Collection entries
▬▬▬▬▬▬▬▬▬▬
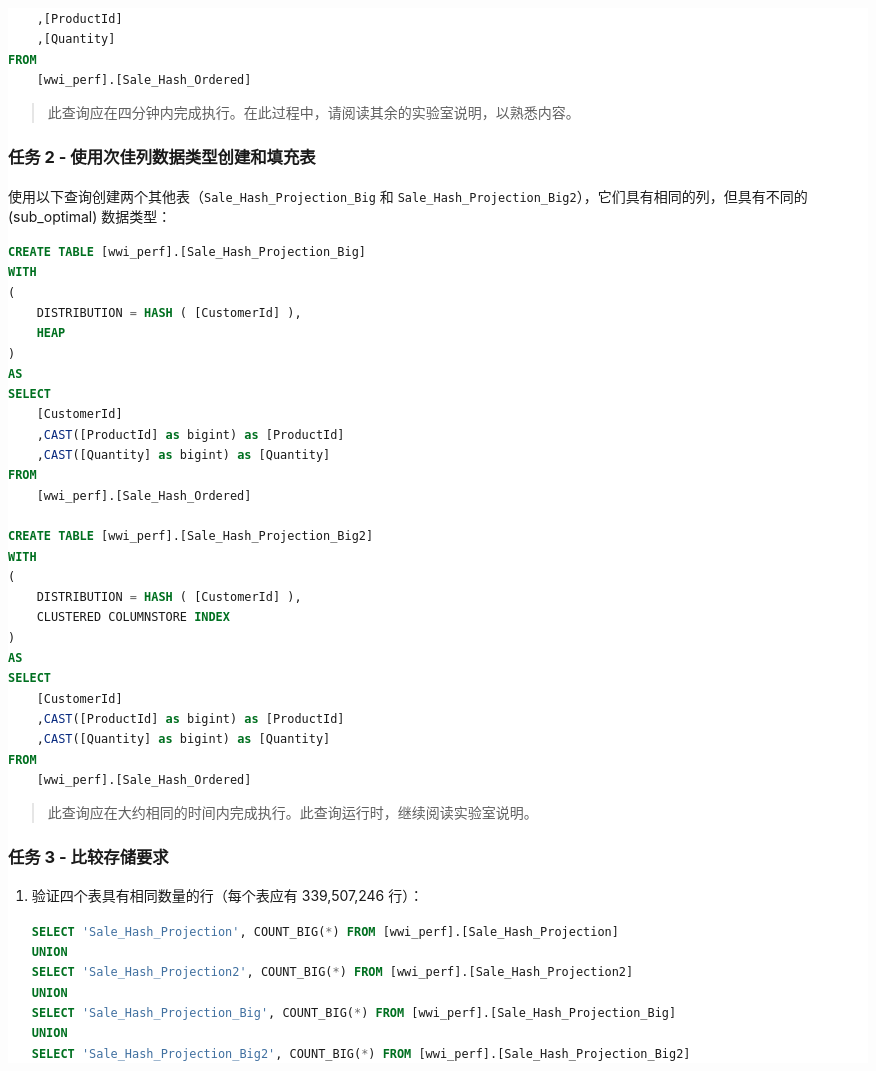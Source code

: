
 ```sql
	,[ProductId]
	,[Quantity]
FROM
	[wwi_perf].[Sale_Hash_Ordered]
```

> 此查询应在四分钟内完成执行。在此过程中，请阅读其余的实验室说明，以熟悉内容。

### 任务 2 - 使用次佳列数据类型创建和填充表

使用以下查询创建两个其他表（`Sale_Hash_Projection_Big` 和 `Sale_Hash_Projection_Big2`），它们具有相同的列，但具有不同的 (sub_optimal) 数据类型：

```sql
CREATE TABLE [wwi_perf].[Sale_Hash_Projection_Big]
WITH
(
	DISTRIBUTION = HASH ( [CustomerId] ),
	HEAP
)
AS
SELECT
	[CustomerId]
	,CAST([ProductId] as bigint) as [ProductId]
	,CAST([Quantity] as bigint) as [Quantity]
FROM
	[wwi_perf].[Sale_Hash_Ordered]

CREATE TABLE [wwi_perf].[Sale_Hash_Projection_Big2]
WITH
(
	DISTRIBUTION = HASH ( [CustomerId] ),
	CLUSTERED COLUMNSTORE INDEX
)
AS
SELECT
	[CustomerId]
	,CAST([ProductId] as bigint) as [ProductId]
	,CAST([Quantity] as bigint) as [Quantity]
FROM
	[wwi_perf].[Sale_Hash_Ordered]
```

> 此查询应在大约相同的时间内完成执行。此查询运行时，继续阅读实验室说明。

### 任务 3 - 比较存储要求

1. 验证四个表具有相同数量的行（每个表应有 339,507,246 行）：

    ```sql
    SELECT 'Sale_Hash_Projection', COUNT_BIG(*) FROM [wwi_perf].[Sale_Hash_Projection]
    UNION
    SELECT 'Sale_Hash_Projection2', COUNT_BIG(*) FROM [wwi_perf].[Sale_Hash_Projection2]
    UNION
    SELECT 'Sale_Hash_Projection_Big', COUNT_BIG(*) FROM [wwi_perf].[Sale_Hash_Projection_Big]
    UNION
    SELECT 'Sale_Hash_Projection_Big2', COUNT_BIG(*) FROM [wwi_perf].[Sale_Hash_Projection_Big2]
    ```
▬▬▬▬▬▬▬▬▬▬
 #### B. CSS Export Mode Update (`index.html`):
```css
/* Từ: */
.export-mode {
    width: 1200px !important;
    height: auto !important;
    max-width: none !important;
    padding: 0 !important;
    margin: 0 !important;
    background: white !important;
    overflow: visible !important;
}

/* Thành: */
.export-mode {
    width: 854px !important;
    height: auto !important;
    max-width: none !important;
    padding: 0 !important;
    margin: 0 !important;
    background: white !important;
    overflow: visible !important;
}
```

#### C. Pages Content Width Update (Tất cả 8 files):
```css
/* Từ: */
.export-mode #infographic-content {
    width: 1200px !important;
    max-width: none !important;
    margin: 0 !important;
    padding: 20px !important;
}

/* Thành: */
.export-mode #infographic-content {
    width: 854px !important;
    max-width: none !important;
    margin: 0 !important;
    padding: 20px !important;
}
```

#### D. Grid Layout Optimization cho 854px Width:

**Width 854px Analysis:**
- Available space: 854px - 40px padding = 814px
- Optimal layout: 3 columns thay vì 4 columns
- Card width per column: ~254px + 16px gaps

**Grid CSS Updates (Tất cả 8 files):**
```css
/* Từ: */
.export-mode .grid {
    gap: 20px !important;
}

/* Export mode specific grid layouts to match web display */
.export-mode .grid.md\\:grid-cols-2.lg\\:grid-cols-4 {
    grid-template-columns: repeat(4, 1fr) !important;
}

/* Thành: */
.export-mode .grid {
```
▬▬▬▬▬▬▬▬▬▬
**EXERCISE DIRECTIONS:**
The lines in the entries above that carry the word "FROM" must be copied.

**FINISHED TASK:**
FROM
FROM
FROM
    SELECT 'Sale_Hash_Projection', COUNT_BIG(*) FROM [wwi_perf].[Sale_Hash_Projection]
    SELECT 'Sale_Hash_Projection2', COUNT_BIG(*) FROM [wwi_perf].[Sale_Hash_Projection2]
    SELECT 'Sale_Hash_Projection_Big', COUNT_BIG(*) FROM [wwi_perf].[Sale_Hash_Projection_Big]
    SELECT 'Sale_Hash_Projection_Big2', COUNT_BIG(*) FROM [wwi_perf].[Sale_Hash_Projection_Big2]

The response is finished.